One Shooter From Guatemala Has Outperformed All USA Olympic Shooters So Far

Adriana Ruano Oliva

How does a country smaller than the size of Ohio, with a GDP 286 times smaller than the United States, perform better in Olympic shooting?

And how did a former gymnast, who performed in the Pan Am Games in 2010 and then injured her back in 2011, volunteer for the Rio Games in 2016, become a gold medalist in the Olympic trap and set an Olympic record in the process?

Introducing Guatemala’s Adriana Ruano Oliva to the world of shooting was done when she captured the gold medal in trap at the 2023 Pan Am Games. Still, winning an Olympic gold medal takes the 29-year-old to a new level.

It’s mind-boggling that a country with only one shooting range and a limited amount of money to spend on the shooting sports is taking home two medals — one of them gold in Trap shooting — as the United States continues to search for its first medal of the games in shooting.

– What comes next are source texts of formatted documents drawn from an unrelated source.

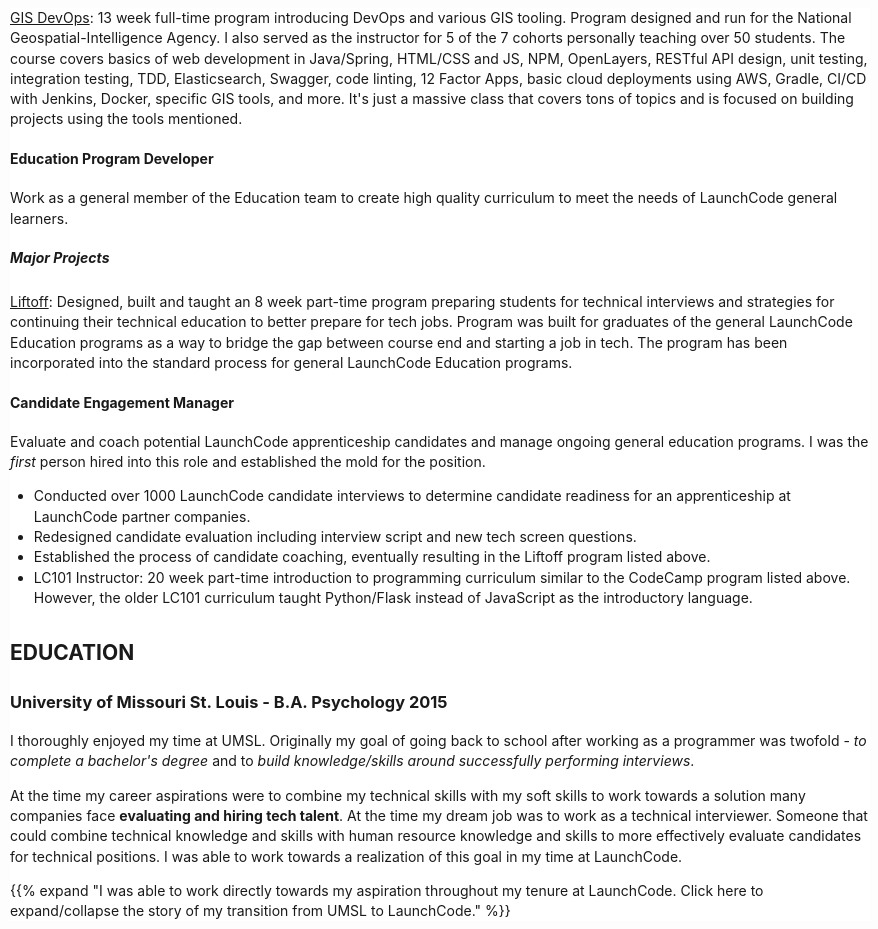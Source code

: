 [GIS DevOps](https://education.launchcode.org/gis-devops/): 13 week full-time program introducing DevOps and various GIS tooling. Program designed and run for the National Geospatial-Intelligence Agency. I also served as the instructor for 5 of the 7 cohorts personally teaching over 50 students. The course covers basics of web development in Java/Spring, HTML/CSS and JS, NPM, OpenLayers, RESTful API design, unit testing, integration testing, TDD, Elasticsearch, Swagger, code linting, 12 Factor Apps, basic cloud deployments using AWS, Gradle, CI/CD with Jenkins, Docker, specific GIS tools, and more. It's just a massive class that covers tons of topics and is focused on building projects using the tools mentioned. 

#### Education Program Developer

Work as a general member of the Education team to create high quality curriculum to meet the needs of LaunchCode general learners.

##### Major Projects

[Liftoff](https://education.launchcode.org/liftoff/): Designed, built and taught an 8 week part-time program preparing students for technical interviews and strategies for continuing their technical education to better prepare for tech jobs. Program was built for graduates of the general LaunchCode Education programs as a way to bridge the gap between course end and starting a job in tech. The program has been incorporated into the standard process for general LaunchCode Education programs.

#### Candidate Engagement Manager

Evaluate and coach potential LaunchCode apprenticeship candidates and manage ongoing general education programs. I was the *first* person hired into this role and established the mold for the position.

- Conducted over 1000 LaunchCode candidate interviews to determine candidate readiness for an apprenticeship at LaunchCode partner companies.
- Redesigned candidate evaluation including interview script and new tech screen questions.
- Established the process of candidate coaching, eventually resulting in the Liftoff program listed above.
- LC101 Instructor: 20 week part-time introduction to programming curriculum similar to the CodeCamp program listed above. However, the older LC101 curriculum taught Python/Flask instead of JavaScript as the introductory language.

## EDUCATION

### University of Missouri St. Louis - B.A. Psychology 2015

I thoroughly enjoyed my time at UMSL. Originally my goal of going back to school after working as a programmer was twofold - *to complete a bachelor's degree* and to *build knowledge/skills around successfully performing interviews*.

At the time my career aspirations were to combine my technical skills with my soft skills to work towards a solution many companies face **evaluating and hiring tech talent**. At the time my dream job was to work as a technical interviewer. Someone that could combine technical knowledge and skills with human resource knowledge and skills to more effectively evaluate candidates for technical positions. I was able to work towards a realization of this goal in my time at LaunchCode.

{{% expand "I was able to work directly towards my aspiration throughout my tenure at LaunchCode. Click here to expand/collapse the story of my transition from UMSL to LaunchCode." %}}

“I was able to see the pool competition, and I think that was the moment that inspires me to say, okay maybe I’m not in gymnastics, I can do it here. Shooting,” Ruano Oliva said of when she got the shooting bug as a volunteer at the Rio Olympics.

If losing out on her gymnastic dream wasn’t enough, she lost her purpose and, to some extent, her reason for being after the injury.

When her doctor told her of the career-ending injury at 16 years old, Ruano Oliva knew she couldn’t give up the rigid lifestyle of training, practice and studying. She needed to find another outlet.

Her doctor, an avid shooter, recommended shooting and eventually, it became a match made in heaven, culminating in an Olympic record performance of 45 of 50 targets.

“I came with a system where I was like training for hours in the morning, then going to school, then going back to the second session, and when I got injured, I didn’t have anything,” Ruano Oliva said. “So, I started to get desperate. I was frustrated also. So yes, I think the doors open for me. This is sports. And with my doctor with my teammates that opened the doors with the sports.”

But the perseverance of Ruano Oliva and the other Guatemalan shooters is the real story.

For almost the entire year of 2023, Guatemalan shooters were not supplied with ammunition to train. When they finally got ammo, they were restricted to three boxes a day for three days a week or only 225 shots a week to train to compete against the best shooters in the world.

In a recent interview with Shooting Sports USA, USA skeet shooter Dania Vizzi discussed the amount of practice she does.

“I shoot about ten boxes a day, so 250 shells a day. And if I’m not traveling too much, I’m shooting six days a week,” Vizzi said. “So, a conservative estimate would be 15,000 and 20,000 shells a year.”

Because Guatemala has only one range in the entire country, located in the capital, Guatemala City, when possible, the shooters train in different locations outside of Guatemala. Ruano Oliva believes this provides the team with variety and allows them to shoot in all different conditions.

Before the Olympics, they spent approximately seven weeks in Peru, Spain, France, and Italy preparing for the games and getting much-needed exposure to all types of situations. However, the most challenging situation may have been the limited access she had to her coach.

According to Ruano Oliva, she started working with her coach from Spain in 2022, but in 2023, she couldn’t access him except for 14 days before the Pan American Games in Santiago, Chile, near the end of 2023.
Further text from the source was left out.